Esos resultados son parte del programa Juntos por la Vida que se ha implementado en las instituciones educativas y en donde se detecta a los jóvenes que tienen problemas y se trabaja en cuatro áreas: adicciones, sexualidad, depresión y ansiedad.
“Tenemos un acuerdo con el IEA en donde no se puede dar la información sobre los casos en particular, porque es confidencial. A grandes rasgos podemos decir que los índices de depresión en jóvenes se manifiestan de diferentes formas, no necesariamente tiene que ser el chico que se aísla o hace a un lado; otros factores son la agresión e impulsividad en adolescentes y estamos encontrando que esto se genera por el abandono de los padres de familia y en esto se trabaja en tres esferas: para que el joven que pueda desenvolverse en sociedad de manera armónica, con los docentes y con los padres de familia a quienes se les brindan talleres terapéuticos y elementos de crianza, y educación para brindarles las herramientas psicoemocionales para tratar al adolescente”.
Los motivos del abandono de los padres se deben a que “tienen largas jornadas de trabajo y tienen que cumplir con los estándares que son cada vez más altos en lo que se refiere a cosas materiales, tienen que cumplir y eso provoca que el adolescente pase mucho tiempo solo y con la facilidad que hay para el Internet y toda esa información que muchas ocasiones no es confiable y lo puede llevar a tomar malas decisiones”.
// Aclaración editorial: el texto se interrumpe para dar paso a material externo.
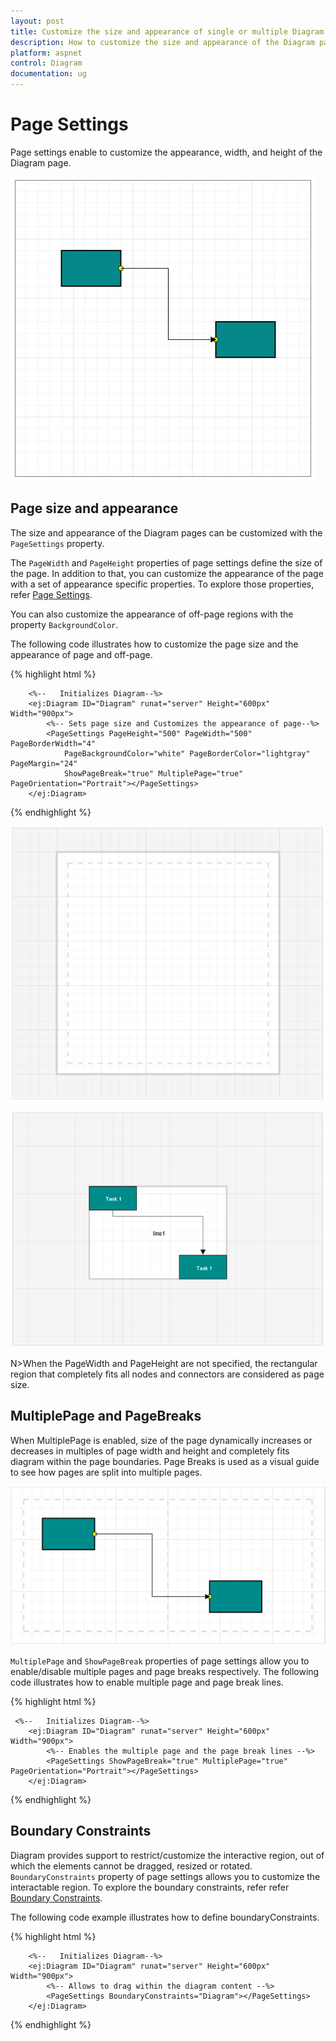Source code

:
 ```yaml
---
layout: post
title: Customize the size and appearance of single or multiple Diagram pages
description: How to customize the size and appearance of the Diagram pages?
platform: aspnet
control: Diagram
documentation: ug
---
```



# Page Settings 

Page settings enable to customize the appearance, width, and height of the Diagram page.

![](/aspnet/Diagram/Page-Settings_images/Page-Settings_img1.png)

## Page size and appearance

The size and appearance of the Diagram pages can be customized with the `PageSettings` property. 

The `PageWidth` and `PageHeight` properties of page settings define the size of the page. In addition to that, you can customize the appearance of the page with a set of appearance specific properties.
To explore those properties, refer [Page Settings](/aspnet/api/Diagram#members:pagesettings "Page Settings").

You can also customize the appearance of off-page regions with the property `BackgroundColor`.

The following code illustrates how to customize the page size and the appearance of page and off-page.

{% highlight html %}

        <%--   Initializes Diagram--%>
        <ej:Diagram ID="Diagram" runat="server" Height="600px" Width="900px">
            <%-- Sets page size and Customizes the appearance of page--%>
            <PageSettings PageHeight="500" PageWidth="500" PageBorderWidth="4"
                PageBackgroundColor="white" PageBorderColor="lightgray" PageMargin="24"
                ShowPageBreak="true" MultiplePage="true" PageOrientation="Portrait"></PageSettings>
        </ej:Diagram>
{% endhighlight %}


![](/aspnet/Diagram/Page-Settings_images/Page-Settings_img2.png)

![](/aspnet/Diagram/Page-Settings_images/Page-Settings_img3.png)

N>When the PageWidth and PageHeight are not specified, the rectangular region that completely fits all nodes and connectors are considered as page size.

## MultiplePage and PageBreaks

When MultiplePage is enabled, size of the page dynamically increases or decreases in multiples of page width and height and completely fits diagram within the page boundaries. Page Breaks is used as a visual guide to see how pages are split into multiple pages.

![](/aspnet/Diagram/Page-Settings_images/Page-Settings_img4.png)

`MultiplePage` and `ShowPageBreak` properties of page settings allow you to enable/disable multiple pages and page breaks respectively.
The following code illustrates how to enable multiple page and page break lines.

{% highlight html %}

     <%--   Initializes Diagram--%>
        <ej:Diagram ID="Diagram" runat="server" Height="600px" Width="900px">
            <%-- Enables the multiple page and the page break lines --%>
            <PageSettings ShowPageBreak="true" MultiplePage="true" PageOrientation="Portrait"></PageSettings>
        </ej:Diagram>

{% endhighlight %}

## Boundary Constraints

 Diagram provides support to restrict/customize the interactive region, out of which the elements cannot be dragged, resized or rotated. 
 `BoundaryConstraints` property of page settings allows you to customize the interactable region. To explore the boundary constraints, refer refer [Boundary Constraints](/aspnet/api/Diagram#members:boundaryConstraints "Boundary Constraints").

The following code example illustrates how to define boundaryConstraints.

{% highlight html %}


        <%--   Initializes Diagram--%>
        <ej:Diagram ID="Diagram" runat="server" Height="600px" Width="900px">
            <%-- Allows to drag within the diagram content --%>
            <PageSettings BoundaryConstraints="Diagram"></PageSettings>
        </ej:Diagram>

    
{% endhighlight %}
La funcionaria dijo que se debe tener muy claro que la educación y los valores se adquieren dentro de la familia, no en las instituciones educativas, en donde sólo van a adquirir conocimientos académicos y “un adolescente o niño obtiene sus valores y creencias dentro de su entorno familiar y personas cercanas que son significativas en su vida”.
Por otra parte, pasar demasiado tiempo en el celular o cualquier otro artefacto electrónico da por resultado tener jóvenes “sobrestimulados, con demasiada información a través de las redes sociales, porque se estimulan a nivel visual, auditivo y mental; entonces, cuando están en la rutina de la vida cotidiana, como en una clase, no les llama la atención que haya un profesor exponiendo un tema con sólo un pizarrón, no alcanzan los niveles de estimulación que obtienen con los medios digitales y eso hace que se aburran en la escuela”.
También reconoció que el divorcio de los padres, las familias reconstruidas y el abandono emocional hacen que los adolescentes entren en esos cuadros depresivos que los llevan muchas veces a tener conflictos serios y pensamientos suicidas.